Start of Provided data

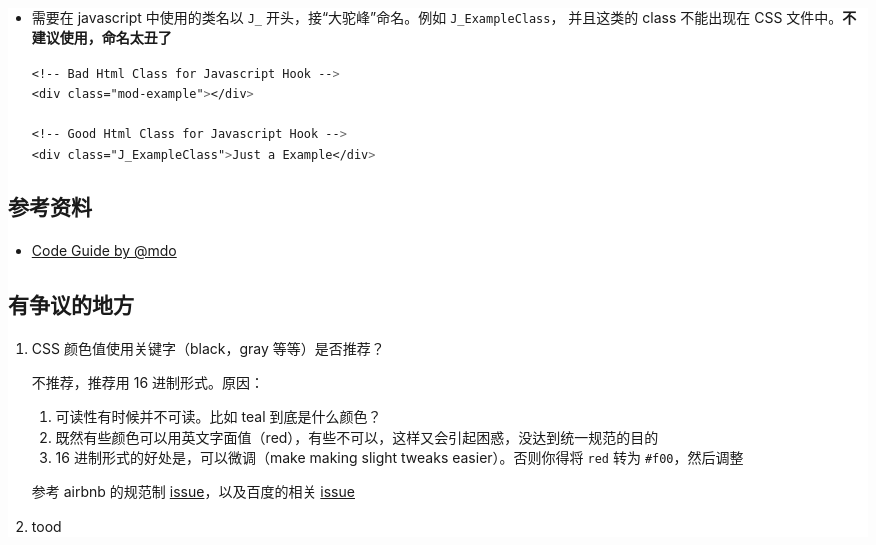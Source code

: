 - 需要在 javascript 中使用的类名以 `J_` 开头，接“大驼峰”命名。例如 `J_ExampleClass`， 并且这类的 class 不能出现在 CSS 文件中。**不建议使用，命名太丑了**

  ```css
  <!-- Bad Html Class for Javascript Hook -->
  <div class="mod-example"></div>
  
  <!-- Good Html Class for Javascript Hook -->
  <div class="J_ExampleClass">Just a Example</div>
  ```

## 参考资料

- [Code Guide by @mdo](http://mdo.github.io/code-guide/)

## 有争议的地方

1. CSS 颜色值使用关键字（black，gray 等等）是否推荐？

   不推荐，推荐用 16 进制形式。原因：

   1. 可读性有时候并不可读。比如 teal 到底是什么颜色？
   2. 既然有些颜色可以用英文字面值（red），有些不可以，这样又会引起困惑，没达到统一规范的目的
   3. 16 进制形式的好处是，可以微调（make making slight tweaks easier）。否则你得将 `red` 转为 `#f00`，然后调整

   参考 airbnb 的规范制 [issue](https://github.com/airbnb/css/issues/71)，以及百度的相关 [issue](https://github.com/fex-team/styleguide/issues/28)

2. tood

End of Provided data

## Exercise instructions:
Restate word for word the entries above, starting at the line with "1. CSS 颜色值使用关键字（black，gray 等等）是否推荐？" and ending at the line with "3. 16 进制形式的好处是，可以微调（make", inclusive, and no others.

## Your response:
1. CSS 颜色值使用关键字（black，gray 等等）是否推荐？

   不推荐，推荐用 16 进制形式。原因：

   1. 可读性有时候并不可读。比如 teal 到底是什么颜色？
   2. 既然有些颜色可以用英文字面值（red），有些不可以，这样又会引起困惑，没达到统一规范的目的
   3. 16 进制形式的好处是，可以微调（make making slight tweaks easier）。否则你得将 `red` 转为 `#f00`，然后调整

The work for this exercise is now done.